Work instructions:
Scan the entries below and return each line that contains "обновлен".

Task material:
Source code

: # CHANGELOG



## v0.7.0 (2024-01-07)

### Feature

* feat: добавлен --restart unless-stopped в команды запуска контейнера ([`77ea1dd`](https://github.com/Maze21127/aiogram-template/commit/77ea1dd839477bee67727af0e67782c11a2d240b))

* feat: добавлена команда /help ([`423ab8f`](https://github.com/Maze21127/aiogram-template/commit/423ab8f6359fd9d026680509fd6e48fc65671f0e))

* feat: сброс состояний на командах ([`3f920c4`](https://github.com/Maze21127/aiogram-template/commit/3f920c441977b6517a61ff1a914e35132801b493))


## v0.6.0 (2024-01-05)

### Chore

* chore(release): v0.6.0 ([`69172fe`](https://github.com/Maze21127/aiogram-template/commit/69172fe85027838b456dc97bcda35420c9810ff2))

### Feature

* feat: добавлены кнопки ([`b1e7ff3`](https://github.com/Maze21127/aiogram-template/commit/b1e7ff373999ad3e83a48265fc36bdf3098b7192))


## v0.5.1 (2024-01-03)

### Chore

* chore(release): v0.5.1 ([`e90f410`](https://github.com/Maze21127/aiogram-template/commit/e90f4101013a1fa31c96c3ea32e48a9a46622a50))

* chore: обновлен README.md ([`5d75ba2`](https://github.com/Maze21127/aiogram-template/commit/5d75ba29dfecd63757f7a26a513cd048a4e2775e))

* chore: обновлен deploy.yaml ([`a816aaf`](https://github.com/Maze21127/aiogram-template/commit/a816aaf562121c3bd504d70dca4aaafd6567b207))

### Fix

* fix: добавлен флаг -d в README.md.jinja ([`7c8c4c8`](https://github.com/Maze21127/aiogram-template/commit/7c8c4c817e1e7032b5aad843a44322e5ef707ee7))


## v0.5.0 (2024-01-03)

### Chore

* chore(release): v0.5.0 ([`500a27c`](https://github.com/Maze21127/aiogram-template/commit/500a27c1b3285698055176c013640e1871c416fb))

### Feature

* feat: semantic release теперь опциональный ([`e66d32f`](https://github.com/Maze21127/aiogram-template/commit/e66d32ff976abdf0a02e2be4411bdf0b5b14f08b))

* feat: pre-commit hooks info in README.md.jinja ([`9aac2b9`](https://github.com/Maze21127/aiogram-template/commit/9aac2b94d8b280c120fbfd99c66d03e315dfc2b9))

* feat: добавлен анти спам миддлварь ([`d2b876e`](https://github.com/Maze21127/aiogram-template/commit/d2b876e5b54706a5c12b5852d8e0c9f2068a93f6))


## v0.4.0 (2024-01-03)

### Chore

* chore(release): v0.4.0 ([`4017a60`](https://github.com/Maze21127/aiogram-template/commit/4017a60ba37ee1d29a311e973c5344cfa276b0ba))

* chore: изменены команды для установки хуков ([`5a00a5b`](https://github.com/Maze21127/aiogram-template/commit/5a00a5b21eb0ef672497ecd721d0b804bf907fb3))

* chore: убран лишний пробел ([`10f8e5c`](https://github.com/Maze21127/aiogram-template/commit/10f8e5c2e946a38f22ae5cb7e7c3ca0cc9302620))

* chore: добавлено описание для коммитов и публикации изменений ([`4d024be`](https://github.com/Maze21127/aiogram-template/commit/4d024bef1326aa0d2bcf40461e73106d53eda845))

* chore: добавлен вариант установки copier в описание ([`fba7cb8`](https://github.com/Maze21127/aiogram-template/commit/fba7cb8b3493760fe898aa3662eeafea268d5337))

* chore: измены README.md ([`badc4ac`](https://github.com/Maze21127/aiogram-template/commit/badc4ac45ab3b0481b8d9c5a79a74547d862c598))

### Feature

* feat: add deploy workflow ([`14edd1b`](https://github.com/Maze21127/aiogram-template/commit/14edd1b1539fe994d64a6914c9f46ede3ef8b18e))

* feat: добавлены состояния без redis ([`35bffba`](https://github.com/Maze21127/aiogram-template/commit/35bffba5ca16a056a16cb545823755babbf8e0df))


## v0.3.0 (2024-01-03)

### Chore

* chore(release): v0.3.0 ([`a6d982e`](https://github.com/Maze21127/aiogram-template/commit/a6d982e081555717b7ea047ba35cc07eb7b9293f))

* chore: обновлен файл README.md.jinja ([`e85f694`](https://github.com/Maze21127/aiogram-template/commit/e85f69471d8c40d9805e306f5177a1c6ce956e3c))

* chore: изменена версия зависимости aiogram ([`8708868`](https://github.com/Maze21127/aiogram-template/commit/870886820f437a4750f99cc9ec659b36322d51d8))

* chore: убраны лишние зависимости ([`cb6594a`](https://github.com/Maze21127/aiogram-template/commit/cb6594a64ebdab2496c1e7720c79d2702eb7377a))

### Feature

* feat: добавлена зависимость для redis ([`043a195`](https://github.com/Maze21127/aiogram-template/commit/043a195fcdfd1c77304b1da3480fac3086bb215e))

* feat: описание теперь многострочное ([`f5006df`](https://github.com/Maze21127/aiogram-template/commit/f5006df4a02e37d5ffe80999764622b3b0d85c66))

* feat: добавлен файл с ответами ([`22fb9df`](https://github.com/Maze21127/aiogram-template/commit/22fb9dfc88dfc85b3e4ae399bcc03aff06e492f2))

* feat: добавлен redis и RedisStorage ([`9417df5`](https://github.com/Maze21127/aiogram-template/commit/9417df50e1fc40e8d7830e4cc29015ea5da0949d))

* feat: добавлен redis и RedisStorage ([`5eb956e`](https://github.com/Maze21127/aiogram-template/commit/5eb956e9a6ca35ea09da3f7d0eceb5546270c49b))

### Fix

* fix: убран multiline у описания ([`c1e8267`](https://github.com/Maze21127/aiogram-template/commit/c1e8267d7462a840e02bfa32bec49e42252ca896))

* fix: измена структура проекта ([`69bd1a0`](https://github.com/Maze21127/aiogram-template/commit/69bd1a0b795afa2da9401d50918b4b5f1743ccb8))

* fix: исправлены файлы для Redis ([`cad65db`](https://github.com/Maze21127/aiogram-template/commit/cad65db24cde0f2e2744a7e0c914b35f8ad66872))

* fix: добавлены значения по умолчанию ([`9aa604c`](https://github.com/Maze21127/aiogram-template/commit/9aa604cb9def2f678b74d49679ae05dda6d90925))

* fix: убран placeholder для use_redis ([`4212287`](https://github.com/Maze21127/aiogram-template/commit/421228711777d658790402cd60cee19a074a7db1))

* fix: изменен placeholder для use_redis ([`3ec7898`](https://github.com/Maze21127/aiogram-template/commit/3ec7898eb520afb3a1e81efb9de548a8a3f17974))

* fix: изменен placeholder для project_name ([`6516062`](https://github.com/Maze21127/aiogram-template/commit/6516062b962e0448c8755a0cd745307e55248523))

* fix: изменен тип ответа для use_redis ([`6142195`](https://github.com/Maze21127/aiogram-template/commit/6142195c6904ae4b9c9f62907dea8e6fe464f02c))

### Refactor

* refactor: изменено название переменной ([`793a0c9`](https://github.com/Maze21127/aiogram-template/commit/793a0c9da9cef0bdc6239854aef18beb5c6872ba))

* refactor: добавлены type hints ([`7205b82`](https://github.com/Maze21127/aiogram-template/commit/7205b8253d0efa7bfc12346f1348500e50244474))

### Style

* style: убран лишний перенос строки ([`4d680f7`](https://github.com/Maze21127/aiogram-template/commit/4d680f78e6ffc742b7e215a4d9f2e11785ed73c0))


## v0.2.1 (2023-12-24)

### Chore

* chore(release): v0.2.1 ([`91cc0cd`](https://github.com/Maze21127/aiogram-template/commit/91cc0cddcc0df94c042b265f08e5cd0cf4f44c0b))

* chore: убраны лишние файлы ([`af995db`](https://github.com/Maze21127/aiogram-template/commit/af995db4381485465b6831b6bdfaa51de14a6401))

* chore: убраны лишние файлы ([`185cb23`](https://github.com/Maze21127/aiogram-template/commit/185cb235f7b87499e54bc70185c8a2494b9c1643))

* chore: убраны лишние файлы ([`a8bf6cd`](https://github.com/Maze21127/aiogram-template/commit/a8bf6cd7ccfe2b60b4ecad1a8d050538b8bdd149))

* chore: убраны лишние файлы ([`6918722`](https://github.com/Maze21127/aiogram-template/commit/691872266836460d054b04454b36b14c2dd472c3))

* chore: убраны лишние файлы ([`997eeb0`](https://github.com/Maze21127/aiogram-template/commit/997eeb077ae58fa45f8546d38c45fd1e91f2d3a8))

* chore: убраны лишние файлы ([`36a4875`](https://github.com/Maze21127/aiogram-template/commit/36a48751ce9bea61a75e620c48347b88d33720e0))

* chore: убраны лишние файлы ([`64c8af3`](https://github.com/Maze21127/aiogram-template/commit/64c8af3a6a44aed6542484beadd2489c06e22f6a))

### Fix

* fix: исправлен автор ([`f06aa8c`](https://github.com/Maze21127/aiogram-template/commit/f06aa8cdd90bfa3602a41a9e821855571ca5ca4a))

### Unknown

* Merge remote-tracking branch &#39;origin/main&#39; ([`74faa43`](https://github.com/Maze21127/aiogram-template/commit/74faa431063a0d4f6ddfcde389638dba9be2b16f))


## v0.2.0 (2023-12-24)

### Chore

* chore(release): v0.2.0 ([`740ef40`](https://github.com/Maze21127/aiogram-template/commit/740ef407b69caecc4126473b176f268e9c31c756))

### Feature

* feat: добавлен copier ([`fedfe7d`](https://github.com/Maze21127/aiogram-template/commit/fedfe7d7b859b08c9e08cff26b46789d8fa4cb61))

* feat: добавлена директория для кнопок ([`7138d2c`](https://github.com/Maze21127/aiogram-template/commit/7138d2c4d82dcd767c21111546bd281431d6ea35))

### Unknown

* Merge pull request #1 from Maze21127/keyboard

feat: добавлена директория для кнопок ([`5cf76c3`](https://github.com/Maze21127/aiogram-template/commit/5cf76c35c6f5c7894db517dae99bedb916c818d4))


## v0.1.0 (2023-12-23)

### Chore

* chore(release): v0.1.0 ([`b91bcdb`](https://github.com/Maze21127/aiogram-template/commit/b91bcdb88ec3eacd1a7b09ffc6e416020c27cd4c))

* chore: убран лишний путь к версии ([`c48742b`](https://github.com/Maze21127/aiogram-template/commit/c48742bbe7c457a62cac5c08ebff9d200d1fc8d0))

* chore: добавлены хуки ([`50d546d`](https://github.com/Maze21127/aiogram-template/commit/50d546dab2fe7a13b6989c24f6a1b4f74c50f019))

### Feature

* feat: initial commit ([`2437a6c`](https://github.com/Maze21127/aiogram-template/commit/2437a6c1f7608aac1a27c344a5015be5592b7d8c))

Response to this exercise:
* chore: обновлен README.md ([`5d75ba2`](https://github.com/Maze21127/aiogram-template/commit/5d75ba29dfecd63757f7a26a513cd048a4e2775e))
* chore: обновлен deploy.yaml ([`a816aaf`](https://github.com/Maze21127/aiogram-template/commit/a816aaf562121c3bd504d70dca4aaafd6567b207))
* chore: обновлен файл README.md.jinja ([`e85f694`](https://github.com/Maze21127/aiogram-template/commit/e85f69471d8c40d9805e306f5177a1c6ce956e3c))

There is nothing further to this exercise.